INSTRUCTIONS TO FOLLOW | In the data below, how many lines contain the string "this"? Give only the number.

(Pictures paired with source code)
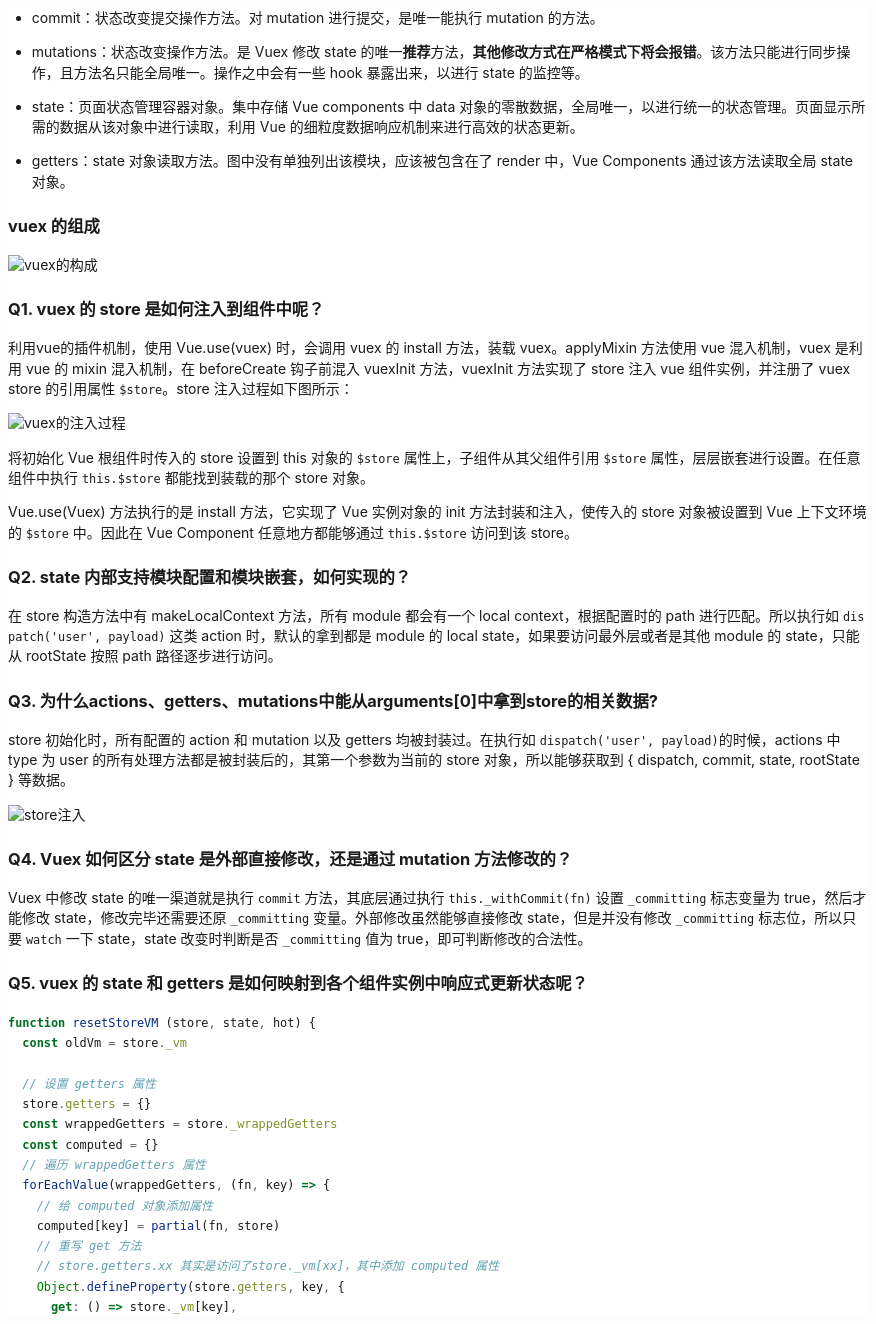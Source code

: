 - commit：状态改变提交操作方法。对 mutation 进行提交，是唯一能执行 mutation 的方法。

- mutations：状态改变操作方法。是 Vuex 修改 state 的唯一**推荐**方法，**其他修改方式在严格模式下将会报错**。该方法只能进行同步操作，且方法名只能全局唯一。操作之中会有一些 hook 暴露出来，以进行 state 的监控等。

- state：页面状态管理容器对象。集中存储 Vue components 中 data 对象的零散数据，全局唯一，以进行统一的状态管理。页面显示所需的数据从该对象中进行读取，利用 Vue 的细粒度数据响应机制来进行高效的状态更新。

- getters：state 对象读取方法。图中没有单独列出该模块，应该被包含在了 render 中，Vue Components 通过该方法读取全局 state 对象。

### vuex 的组成

![vuex的构成](/blog/images/vue/vuex的构成.png)

### Q1. vuex 的 store 是如何注入到组件中呢？

利用vue的插件机制，使用 Vue.use(vuex) 时，会调用 vuex 的 install 方法，装载 vuex。applyMixin 方法使用 vue 混入机制，vuex 是利用 vue 的 mixin 混入机制，在 beforeCreate 钩子前混入 vuexInit 方法，vuexInit 方法实现了 store 注入 vue 组件实例，并注册了 vuex store 的引用属性 `$store`。store 注入过程如下图所示：

![vuex的注入过程](/blog/images/vue/vuex注入过程.png)

将初始化 Vue 根组件时传入的 store 设置到 this 对象的 `$store` 属性上，子组件从其父组件引用 `$store` 属性，层层嵌套进行设置。在任意组件中执行 `this.$store` 都能找到装载的那个 store 对象。

Vue.use(Vuex) 方法执行的是 install 方法，它实现了 Vue 实例对象的 init 方法封装和注入，使传入的 store 对象被设置到 Vue 上下文环境的 `$store` 中。因此在 Vue Component 任意地方都能够通过 `this.$store` 访问到该 store。

### Q2. state 内部支持模块配置和模块嵌套，如何实现的？

在 store 构造方法中有 makeLocalContext 方法，所有 module 都会有一个 local context，根据配置时的 path 进行匹配。所以执行如 `dispatch('user', payload)` 这类 action 时，默认的拿到都是 module 的 local state，如果要访问最外层或者是其他 module 的 state，只能从 rootState 按照 path 路径逐步进行访问。

### Q3. 为什么actions、getters、mutations中能从arguments[0]中拿到store的相关数据?

store 初始化时，所有配置的 action 和 mutation 以及 getters 均被封装过。在执行如 `dispatch('user', payload)`的时候，actions 中 type 为 user 的所有处理方法都是被封装后的，其第一个参数为当前的 store 对象，所以能够获取到 { dispatch, commit, state, rootState } 等数据。

![store注入](/blog/images/vue/store的实现.png)

### Q4. Vuex 如何区分 state 是外部直接修改，还是通过 mutation 方法修改的？

Vuex 中修改 state 的唯一渠道就是执行 `commit` 方法，其底层通过执行 `this._withCommit(fn)` 设置 `_committing` 标志变量为 true，然后才能修改 state，修改完毕还需要还原 `_committing` 变量。外部修改虽然能够直接修改 state，但是并没有修改 `_committing` 标志位，所以只要 `watch` 一下 state，state 改变时判断是否 `_committing` 值为 true，即可判断修改的合法性。

### Q5. vuex 的 state 和 getters 是如何映射到各个组件实例中响应式更新状态呢？

```js
function resetStoreVM (store, state, hot) {
  const oldVm = store._vm

  // 设置 getters 属性
  store.getters = {}
  const wrappedGetters = store._wrappedGetters
  const computed = {}
  // 遍历 wrappedGetters 属性
  forEachValue(wrappedGetters, (fn, key) => {
    // 给 computed 对象添加属性
    computed[key] = partial(fn, store)
    // 重写 get 方法
    // store.getters.xx 其实是访问了store._vm[xx]，其中添加 computed 属性
    Object.defineProperty(store.getters, key, {
      get: () => store._vm[key],
```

ANSWER BELOW | 3